Design neural network models and generate multimodal datasets
Upload files to a Hugging Face repository
Find and view synthetic data pipelines on Hugging Face
Manage and analyze datasets with AI tools
Rename models in dataset leaderboard
Organize and process datasets using AI
Manage and label data for machine learning projects
Create and manage AI datasets for training models
Save user inputs to datasets on Hugging Face
Generate a Parquet file for dataset validation
Display trending datasets from Hugging Face
Evaluate evaluators in Grounded Question Answering
Multimodal Network Designer is a powerful tool for designing neural network models and generating multimodal datasets. It is specifically tailored for AI and machine learning tasks that involve multiple data types, such as images, text, audio, and more. This tool simplifies the process of creating and managing complex datasets and models, making it easier to work on cutting-edge AI projects.

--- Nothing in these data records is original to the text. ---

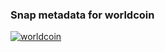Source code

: ### Snap metadata for worldcoin

[![worldcoin](https://snapcraft.io/worldcoin/badge.svg)](https://snapcraft.io/worldcoin)
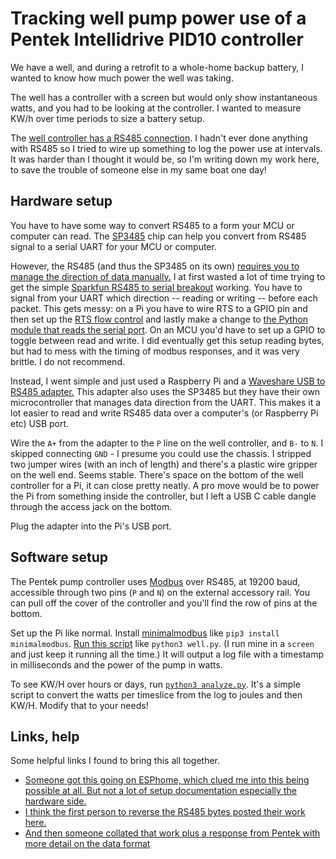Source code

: # Tracking well pump power use of a Pentek Intellidrive PID10 controller

We have a well, and during a retrofit to a whole-home backup battery, I wanted to know how much power the well was taking. 

The well has a controller with a screen but would only show instantaneous watts, and you had to be looking at the controller. I wanted to measure KW/h over time periods to size a battery setup.

The [well controller has a RS485 connection](https://www.pentair.com/content/dam/extranet/web/nam/pentek/manuals/pn957-pentek-intellidrive-pid-iom.pdf
). I hadn't ever done anything with RS485 so I tried to wire up something to log the power use at intervals. It was harder than I thought it would be, so I'm writing down my work here, to save the trouble of someone else in my same boat one day!

## Hardware setup

You have to have some way to convert RS485 to a form your MCU or computer can read. The [SP3485](https://www.maxlinear.com/ds/sp3485.pdf) chip can help you convert from RS485 signal to a serial UART for your MCU or computer. 

However, the RS485 (and thus the SP3485 on its own) [requires you to manage the direction of data manually.](https://www.seeedstudio.com/blog/2021/03/18/how-rs485-works-and-how-to-implement-rs485-into-industrial-control-systems/?srsltid=AfmBOopJcMqfHdq60BRMlKcLVJ6-GwC6fiv8oTCRtwjsQJ0RMf476MUE) I at first wasted a lot of time trying to get the simple [Sparkfun RS485 to serial breakout](https://www.sparkfun.com/sparkfun-transceiver-breakout-rs-485.html) working. You have to signal from your UART which direction -- reading or writing -- before each packet. This gets messy: on a Pi you have to wire RTS to a GPIO pin and then set up the [RTS flow control](https://ethertubes.com/raspberry-pi-rts-cts-flow-control/
) and lastly make a change to [the Python module that reads the serial port](https://github.com/pyhys/minimalmodbus/issues/137#issuecomment-2685900902
). On an MCU you'd have to set up a GPIO to toggle between read and write. I did eventually get this setup reading bytes, but had to mess with the timing of modbus responses, and it was very brittle. I do not recommend. 

Instead, I went simple and just used a Raspberry Pi and a [Waveshare USB to RS485 adapter.](https://www.waveshare.com/usb-to-rs485.htm) This adapter also uses the SP3485 but they have their own microcontroller that manages data direction from the UART. This makes it a lot easier to read and write RS485 data over a computer's (or Raspberry Pi etc) USB port. 

Wire the `A+` from the adapter to the `P` line on the well controller, and `B-` to `N`. I skipped connecting `GND` - I presume you could use the chassis. I stripped two jumper wires (with an inch of length) and there's a plastic wire gripper on the well end. Seems stable. There's space on the bottom of the well controller for a Pi, it can close pretty neatly. A pro move would be to power the Pi from something inside the controller, but I left a USB C cable dangle through the access jack on the bottom.

Plug the adapter into the Pi's USB port.

## Software setup

The Pentek pump controller uses [Modbus](https://en.wikipedia.org/wiki/Modbus) over RS485, at 19200 baud, accessible through two pins (`P` and `N`) on the external accessory rail. You can pull off the cover of the controller and you'll find the row of pins at the bottom. 

Set up the Pi like normal. Install [minimalmodbus](https://minimalmodbus.readthedocs.io/en/stable/readme.html
) like `pip3 install minimalmodbus`. [Run this script](https://github.com/bwhitman/wellpump/blob/main/well.py) like `python3 well.py`. (I run mine in a `screen` and just keep it running all the time.) It will output a log file with a timestamp in milliseconds and the power of the pump in watts. 

To see KW/H over hours or days, run [`python3 analyze.py`](https://github.com/bwhitman/wellpump/blob/main/analyze.py). It's a simple script to convert the watts per timeslice from the log to joules and then KW/H. Modify that to your needs!

## Links, help

Some helpful links I found to bring this all together. 

 * [Someone got this going on ESPhome, which clued me into this being possible at all. But not a lot of setup documentation especially the hardware side.](https://devices.esphome.io/devices/Pentek-Intellidrive-PID10)
 * [I think the first person to reverse the RS485 bytes posted their work here.](https://terrylove.com/forums/index.php?threads/pentek-intellidrive-communications.99276/#post-730691)
 * [And then someone collated that work plus a response from Pentek with more detail on the data format](https://github.com/ryan-lang/pentek-intellidrive-modbus-docs/tree/main)


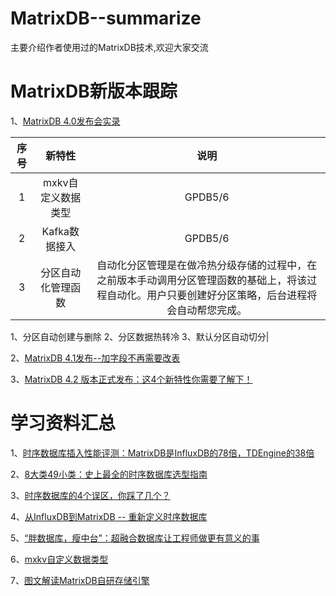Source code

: # MatrixDB--summarize
主要介绍作者使用过的MatrixDB技术,欢迎大家交流


# MatrixDB新版本跟踪

1、[MatrixDB 4.0发布会实录](https://mp.weixin.qq.com/s/jx8PdZ8HgdkhOJ4oG14oLg)

| 序号 | 新特性 | 说明 | 
|:----:|:----:|:----:|
| 1 | mxkv自定义数据类型 | GPDB5/6 |
| 2 | Kafka数据接入 | GPDB5/6 |
| 3 | 分区自动化管理函数 | 自动化分区管理是在做冷热分级存储的过程中，在之前版本手动调用分区管理函数的基础上，将该过程自动化。用户只要创建好分区策略，后台进程将会自动帮您完成。 
1、分区自动创建与删除
 2、分区数据热转冷
 3、默认分区自动切分|


2、[MatrixDB 4.1发布--加字段不再需要改表](https://mp.weixin.qq.com/s/xu5S0mg-Ww6BPtjg5oXdPg)

3、[MatrixDB 4.2 版本正式发布：这4个新特性你需要了解下！](https://mp.weixin.qq.com/s/gZ-IpYEAji4IZB_eiB9CgQ)


# 学习资料汇总

1、[时序数据库插入性能评测：MatrixDB是InfluxDB的78倍，TDEngine的38倍](https://zhuanlan.zhihu.com/p/374151291)

2、[8大类49小类：史上最全的时序数据库选型指南](https://zhuanlan.zhihu.com/p/379500168)

3、[时序数据库的4个误区，你踩了几个？](https://zhuanlan.zhihu.com/p/366991013)

4、[从InfluxDB到MatrixDB -- 重新定义时序数据库](https://mp.weixin.qq.com/s/UVpmEIppGZKocLVxbmf9Pg)

5、[“胖数据库，瘦中台”：超融合数据库让工程师做更有意义的事](https://mp.weixin.qq.com/s/pplb4IATD5waFpVd8BThfg)

6、[mxkv自定义数据类型](https://mp.weixin.qq.com/s/N2sOtsP4nsM3mJ-3XuHZEg)

7、[图文解读MatrixDB自研存储引擎](https://mp.weixin.qq.com/s/NPkeEbLEuicTGl_UWaeOsg)

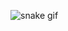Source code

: ![snake gif](https://github.com/NarciSource/NarciSource/blob/output/github-contribution-grid-snake.svg)

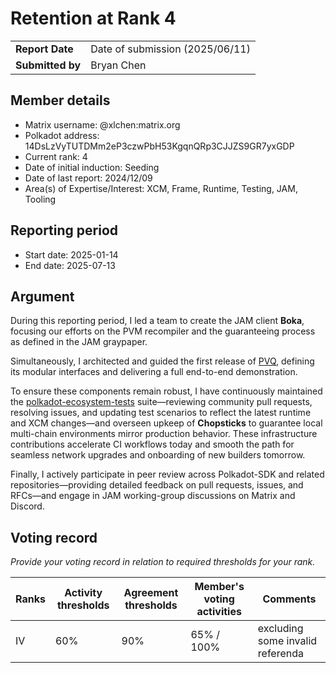 # Retention at Rank 4

|                  |                                 |
| ---------------- | ------------------------------- |
| **Report Date**  | Date of submission (2025/06/11) |
| **Submitted by** | Bryan Chen                      |

## Member details

- Matrix username: @xlchen:matrix.org
- Polkadot address: 14DsLzVyTUTDMm2eP3czwPbH53KgqnQRp3CJJZS9GR7yxGDP
- Current rank: 4
- Date of initial induction: Seeding
- Date of last report: 2024/12/09
- Area(s) of Expertise/Interest: XCM, Frame, Runtime, Testing, JAM, Tooling

## Reporting period

- Start date: 2025-01-14
- End date: 2025-07-13

## Argument

During this reporting period, I led a team to create the JAM client **Boka**, focusing our efforts on the PVM recompiler and the guaranteeing process as defined in the JAM graypaper.

Simultaneously, I architected and guided the first release of [PVQ](https://github.com/open-web3-stack/PVQ), defining its modular interfaces and delivering a full end-to-end demonstration.

To ensure these components remain robust, I have continuously maintained the [polkadot-ecosystem-tests](https://github.com/open-web3-stack/polkadot-ecosystem-tests) suite—reviewing community pull requests, resolving issues, and updating test scenarios to reflect the latest runtime and XCM changes—and overseen upkeep of **Chopsticks** to guarantee local multi-chain environments mirror production behavior. These infrastructure contributions accelerate CI workflows today and smooth the path for seamless network upgrades and onboarding of new builders tomorrow.

Finally, I actively participate in peer review across Polkadot-SDK and related repositories—providing detailed feedback on pull requests, issues, and RFCs—and engage in JAM working-group discussions on Matrix and Discord. 

## Voting record
*Provide your voting record in relation to required thresholds for your rank.* 

|  Ranks | Activity thresholds | Agreement thresholds | Member's voting activities | Comments |
|---|---|---|---|---|
|IV| 60% | 90% | 65% / 100% | excluding some invalid referenda |

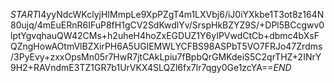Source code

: $START$I4yyNdcWKclyjHIMmpLe9XpPZgT4m1LXVbj6/iJ0iYXkbe1T3ot8z164N80ujq/4mEuERnR6IFuP8fH1gCV2SdKwdlYv/SrspHkBZYZ9S/+DPl5BCcgwv0lptYgvqhauQW42CMs+h2uheH4hoZxEGDUZ1Y6yIPVwdCtCb+dbmc4bXsFQZngHowAOtmVlBZXirPH6A5UGlEMWLYCFBS98ASPbT5VO7FRJo47Zrdms/3PyEvy+zxxOpsMn05r7HwR7jtCAkLpiu7fBpbQrGMKdeiS5C2qrTHZ+2INrY9H2+RAVndmE3TZ1GR7b1UrVKX4SLQZl6fx7lr7qgy0Ge1zcYA==$END$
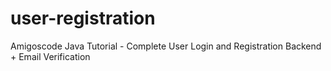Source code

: # user-registration
Amigoscode Java Tutorial - Complete User Login and Registration Backend + Email Verification
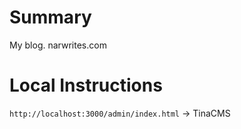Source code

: # Summary
My blog. 
narwrites.com

# Local Instructions
`http://localhost:3000/admin/index.html` -> TinaCMS
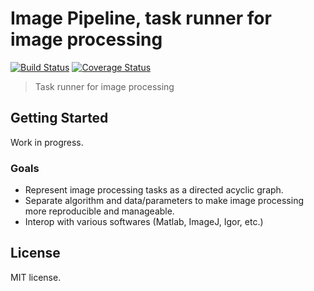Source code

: # Image Pipeline, task runner for image processing

[![Build Status](https://travis-ci.org/hirokai/ImagePipelineNew.svg?branch=master)](https://travis-ci.org/hirokai/ImagePipelineNew)
[![Coverage Status](https://img.shields.io/coveralls/hirokai/ImagePipelineNew.svg)](https://coveralls.io/r/hirokai/ImagePipelineNew?branch=master)

> Task runner for image processing

## Getting Started

Work in progress.

### Goals

* Represent image processing tasks as a directed acyclic graph.
* Separate algorithm and data/parameters to make image processing more reproducible and manageable.
* Interop with various softwares (Matlab, ImageJ, Igor, etc.)

## License
MIT license.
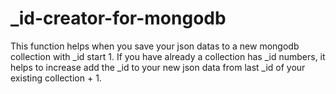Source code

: # _id-creator-for-mongodb
This function helps when you save your json datas to a new mongodb collection with _id start 1. If you have already a collection has _id numbers, it helps to increase add the _id to your new json data from last _id of your existing collection + 1.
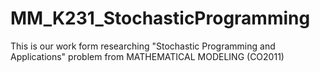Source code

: # MM_K231_StochasticProgramming
This is our work form researching "Stochastic Programming and Applications" problem from MATHEMATICAL MODELING (CO2011)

What types of data does Multimodal Network Designer support?
Multimodal Network Designer supports a wide range of data types, including images, text, audio, and video, making it ideal for diverse AI applications.
How can I handle imbalanced datasets in Multimodal Network Designer?
The tool offers advanced data augmentation and sampling techniques to address imbalanced datasets and ensure robust model training.
Can I export models created in Multimodal Network Designer?
Yes, models can be exported in multiple formats, including TensorFlow, PyTorch, and ONNX, for deployment in various environments.